* ABOUT THIS EXERCISE: Restate exactly the lines of the entries below, beginning with the first and ending with the line that holds "1. Téléchargez Android Studio". Pictures are not copied.

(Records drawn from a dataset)
-------

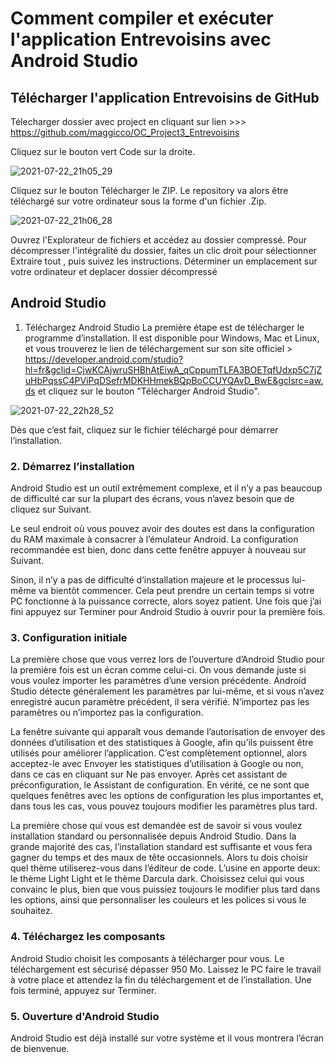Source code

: # Comment compiler et exécuter l'application Entrevoisins avec Android Studio


## Télécharger l'application Entrevoisins de GitHub

Télecharger dossier avec project en cliquant sur lien >>>
https://github.com/maggicco/OC_Project3_Entrevoisins

Cliquez sur le bouton vert Code sur la droite.

![2021-07-22_21h05_29](https://user-images.githubusercontent.com/28864785/126695341-ba97b4e1-8421-4f2a-9d55-e55190ad27f5.png)


Cliquez sur le bouton Télécharger le ZIP. Le repository va alors être téléchargé sur votre ordinateur sous la forme d'un fichier .Zip.

![2021-07-22_21h06_28](https://user-images.githubusercontent.com/28864785/126695425-a699b7cf-5315-4ffb-ace8-5b610d55fd4d.png)


Ouvrez l'Explorateur de fichiers et accédez au dossier compressé. Pour décompresser l'intégralité du dossier, faites un clic droit pour sélectionner Extraire tout , puis suivez les instructions.
Déterminer un emplacement sur votre ordinateur et deplacer dossier décompressé



## Android Studio
1. Téléchargez Android Studio
La première étape est de télécharger le programme d’installation. Il est disponible pour Windows, Mac et Linux, et vous trouverez le lien de téléchargement sur son site officiel > https://developer.android.com/studio?hl=fr&gclid=CjwKCAjwruSHBhAtEiwA_qCppumTLFA3BOETqfUdxp5C7jZuHbPqssC4PViPqDSefrMDKHHmekBQpBoCCUYQAvD_BwE&gclsrc=aw.ds
et cliquez sur le bouton "Télécharger Android Studio".

![2021-07-22_22h28_52](https://user-images.githubusercontent.com/28864785/126705428-d0b805a5-42fe-405d-a8af-c09e3b795880.png)

Dès que c’est fait, cliquez sur le fichier téléchargé pour démarrer l’installation.

### 2. Démarrez l’installation
Android Studio est un outil extrêmement complexe, et il n’y a pas beaucoup de difficulté car sur la plupart des écrans, vous n’avez besoin que de cliquez sur Suivant.

Le seul endroit où vous pouvez avoir des doutes est dans la configuration du RAM maximale à consacrer à l’émulateur Android. 
La configuration recommandée est bien, donc dans cette fenêtre appuyer à nouveau sur Suivant.

Sinon, il n’y a pas de difficulté d’installation majeure et le processus lui-même va bientôt commencer. Cela peut prendre un certain temps si votre PC fonctionne à la puissance correcte, alors soyez patient. Une fois que j’ai fini appuyez sur Terminer pour Android Studio à ouvrir pour la première fois.

### 3. Configuration initiale
La première chose que vous verrez lors de l’ouverture d’Android Studio pour la première fois est un écran comme celui-ci. 
On vous demande juste si vous voulez importer les paramètres d’une version précédente. 
Android Studio détecte généralement les paramètres par lui-même, et si vous n’avez enregistré aucun paramètre précédent, il sera vérifié.
N’importez pas les paramètres ou n’importez pas la configuration.

La fenêtre suivante qui apparaît vous demande l’autorisation de envoyer des données d’utilisation et des statistiques à Google, afin qu’ils puissent être utilisés 
pour améliorer l’application. C’est complètement optionnel, alors acceptez-le avec Envoyer les statistiques d’utilisation à Google ou non, 
dans ce cas en cliquant sur Ne pas envoyer.
Après cet assistant de préconfiguration, le Assistant de configuration. En vérité, ce ne sont que quelques fenêtres avec les options de configuration les plus importantes et,
dans tous les cas, vous pouvez toujours modifier les paramètres plus tard.

La première chose qui vous est demandée est de savoir si vous voulez installation standard ou personnalisée depuis Android Studio.
Dans la grande majorité des cas, l’installation standard est suffisante et vous fera gagner du temps et des maux de tête occasionnels.
Alors tu dois choisir quel thème utiliserez-vous dans l’éditeur de code. L’usine en apporte deux: le thème Light Light et le thème Darcula dark. Choisissez celui qui vous convainc le plus, bien que vous puissiez toujours le modifier plus tard dans les options, ainsi que personnaliser les couleurs et les polices si vous le souhaitez.
### 4. Téléchargez les composants
Android Studio choisit les composants à télécharger pour vous.
Le téléchargement est sécurisé dépasser 950 Mo.
Laissez le PC faire le travail à votre place et attendez la fin du téléchargement et de l’installation. Une fois terminé, appuyez sur Terminer.

### 5. Ouverture d'Android Studio
Android Studio est déjà installé sur votre système et il vous montrera l’écran de bienvenue.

-------

* PROBLEM SOLUTION:
Source code

: # Comment compiler et exécuter l'application Entrevoisins avec Android Studio


## Télécharger l'application Entrevoisins de GitHub

Télecharger dossier avec project en cliquant sur lien >>>
https://github.com/maggicco/OC_Project3_Entrevoisins

Cliquez sur le bouton vert Code sur la droite.

![2021-07-22_21h05_29](https://user-images.githubusercontent.com/28864785/126695341-ba97b4e1-8421-4f2a-9d55-e55190ad27f5.png)


Cliquez sur le bouton Télécharger le ZIP. Le repository va alors être téléchargé sur votre ordinateur sous la forme d'un fichier .Zip.

![2021-07-22_21h06_28](https://user-images.githubusercontent.com/28864785/126695425-a699b7cf-5315-4ffb-ace8-5b610d55fd4d.png)


Ouvrez l'Explorateur de fichiers et accédez au dossier compressé. Pour décompresser l'intégralité du dossier, faites un clic droit pour sélectionner Extraire tout , puis suivez les instructions.
Déterminer un emplacement sur votre ordinateur et deplacer dossier décompressé



## Android Studio
1. Téléchargez Android Studio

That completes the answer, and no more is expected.